▶ Exercise prompt
With the images set aside, retype every record below character for character.

▶ Data for analysis
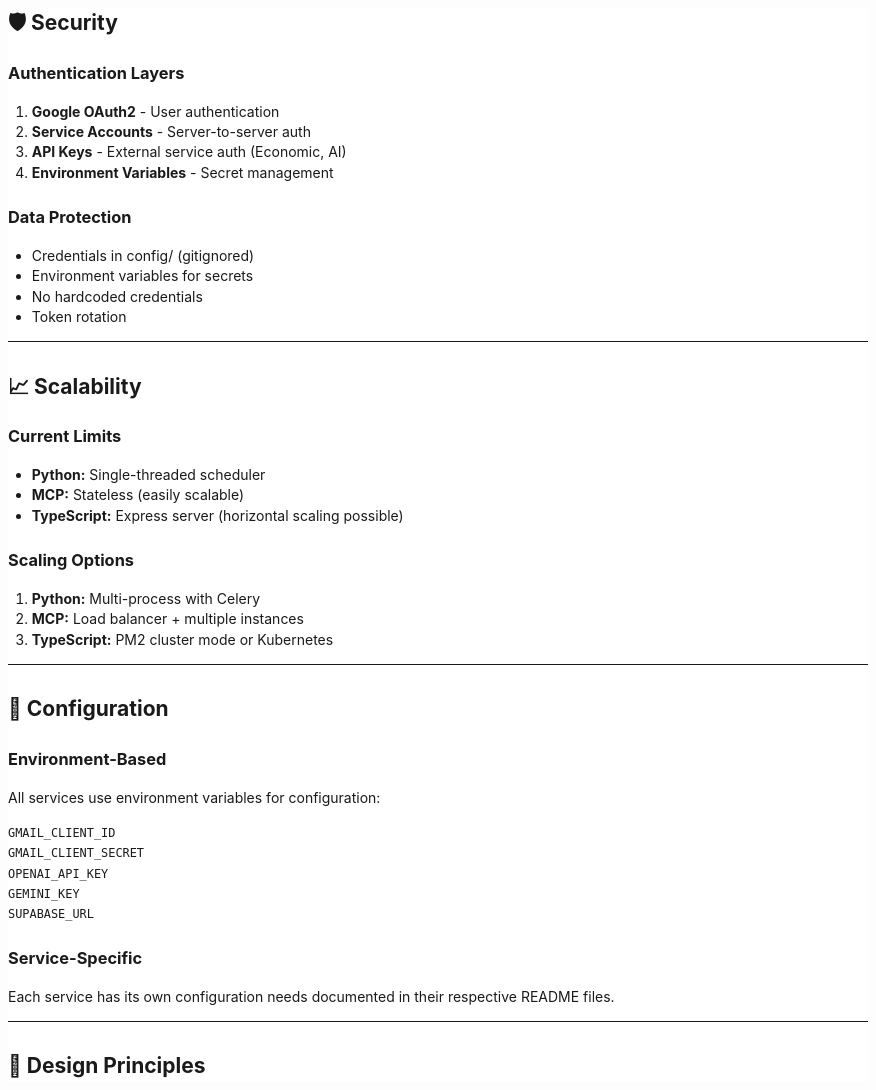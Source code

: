 ## 🛡️ Security

### Authentication Layers
1. **Google OAuth2** - User authentication
2. **Service Accounts** - Server-to-server auth
3. **API Keys** - External service auth (Economic, AI)
4. **Environment Variables** - Secret management

### Data Protection
- Credentials in config/ (gitignored)
- Environment variables for secrets
- No hardcoded credentials
- Token rotation

---

## 📈 Scalability

### Current Limits
- **Python:** Single-threaded scheduler
- **MCP:** Stateless (easily scalable)
- **TypeScript:** Express server (horizontal scaling possible)

### Scaling Options
1. **Python:** Multi-process with Celery
2. **MCP:** Load balancer + multiple instances
3. **TypeScript:** PM2 cluster mode or Kubernetes

---

## 🔧 Configuration

### Environment-Based
All services use environment variables for configuration:

```
GMAIL_CLIENT_ID
GMAIL_CLIENT_SECRET
OPENAI_API_KEY
GEMINI_KEY
SUPABASE_URL
```

### Service-Specific
Each service has its own configuration needs documented in their respective README files.

---

## 🎯 Design Principles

▶ Finished exercise
Source code

: ## 🛡️ Security

### Authentication Layers
1. **Google OAuth2** - User authentication
2. **Service Accounts** - Server-to-server auth
3. **API Keys** - External service auth (Economic, AI)
4. **Environment Variables** - Secret management

### Data Protection
- Credentials in config/ (gitignored)
- Environment variables for secrets
- No hardcoded credentials
- Token rotation

---

## 📈 Scalability

### Current Limits
- **Python:** Single-threaded scheduler
- **MCP:** Stateless (easily scalable)
- **TypeScript:** Express server (horizontal scaling possible)

### Scaling Options
1. **Python:** Multi-process with Celery
2. **MCP:** Load balancer + multiple instances
3. **TypeScript:** PM2 cluster mode or Kubernetes

---

## 🔧 Configuration

### Environment-Based
All services use environment variables for configuration:

```
GMAIL_CLIENT_ID
GMAIL_CLIENT_SECRET
OPENAI_API_KEY
GEMINI_KEY
SUPABASE_URL
```

### Service-Specific
Each service has its own configuration needs documented in their respective README files.

---

## 🎯 Design Principles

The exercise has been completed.